Now let us reconsider the Ellsberg urn. We did say the urn can be a metaphor for various situations. Generally these situations will not be symmetrical. But, even in symmetrical scenarios, we should still re-think how we apply the principle of indifference. I argue that the underlying idea is really this: if our information has a symmetry, then our decisions should have that same symmetry. If we switch green and blue, our information about the Ellsberg urn doesn't change. The situation is indistinguishable, so we should behave the same way. It follows that we should be indifferent between a bet on green and a bet on blue. Then, for the Bayesian, it follows that P(red) = P(green) = P(blue) = 1/3. Period.

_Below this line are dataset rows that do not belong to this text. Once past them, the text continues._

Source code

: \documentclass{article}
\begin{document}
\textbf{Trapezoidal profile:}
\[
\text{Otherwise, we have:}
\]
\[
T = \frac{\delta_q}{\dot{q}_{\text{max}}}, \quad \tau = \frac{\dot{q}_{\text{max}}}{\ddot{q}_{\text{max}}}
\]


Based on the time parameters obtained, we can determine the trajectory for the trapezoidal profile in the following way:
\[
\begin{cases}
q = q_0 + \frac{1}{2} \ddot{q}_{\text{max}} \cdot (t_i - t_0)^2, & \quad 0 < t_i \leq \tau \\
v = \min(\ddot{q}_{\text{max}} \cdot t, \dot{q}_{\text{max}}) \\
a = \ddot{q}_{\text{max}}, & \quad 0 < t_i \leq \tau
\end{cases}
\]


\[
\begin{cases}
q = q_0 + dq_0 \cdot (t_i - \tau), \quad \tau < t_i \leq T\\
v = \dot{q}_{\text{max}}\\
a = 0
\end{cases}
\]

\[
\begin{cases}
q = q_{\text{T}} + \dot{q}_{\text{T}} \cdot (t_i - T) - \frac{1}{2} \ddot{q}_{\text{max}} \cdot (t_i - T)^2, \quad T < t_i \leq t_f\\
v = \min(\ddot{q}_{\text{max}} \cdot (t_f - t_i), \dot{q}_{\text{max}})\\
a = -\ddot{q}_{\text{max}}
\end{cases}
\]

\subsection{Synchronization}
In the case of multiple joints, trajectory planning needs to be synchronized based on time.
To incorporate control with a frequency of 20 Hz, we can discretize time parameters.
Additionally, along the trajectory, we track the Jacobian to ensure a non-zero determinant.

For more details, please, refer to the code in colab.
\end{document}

But for us, there is a degree of freedom, even in this symmetrical situation. We know what the probability of red is, so of course P(red) = 1/3 exactly. But we can set, say7, P(green) = 1/3 +- 1/9, and P(blue) = 1/3 -+ 1/9. So we get P(red or green) = 2/3 +- 1/9, P(red or blue) = 2/3 -+ 1/9, P(green or blue) = 2/3 exactly, and of course P(red or green or blue) = 1 exactly.

So: red is 1/3 exactly, but the minimum of green is 2/9. (green or blue) is 2/3 exactly, but the minimum of (red or blue) is 5/9. So choose red over green, and (green or blue) over (red or blue). That's the paradoxical behaviour. Note that neither pair of choices offered in the Ellsberg paradox has the type of overlap that favours randomisation.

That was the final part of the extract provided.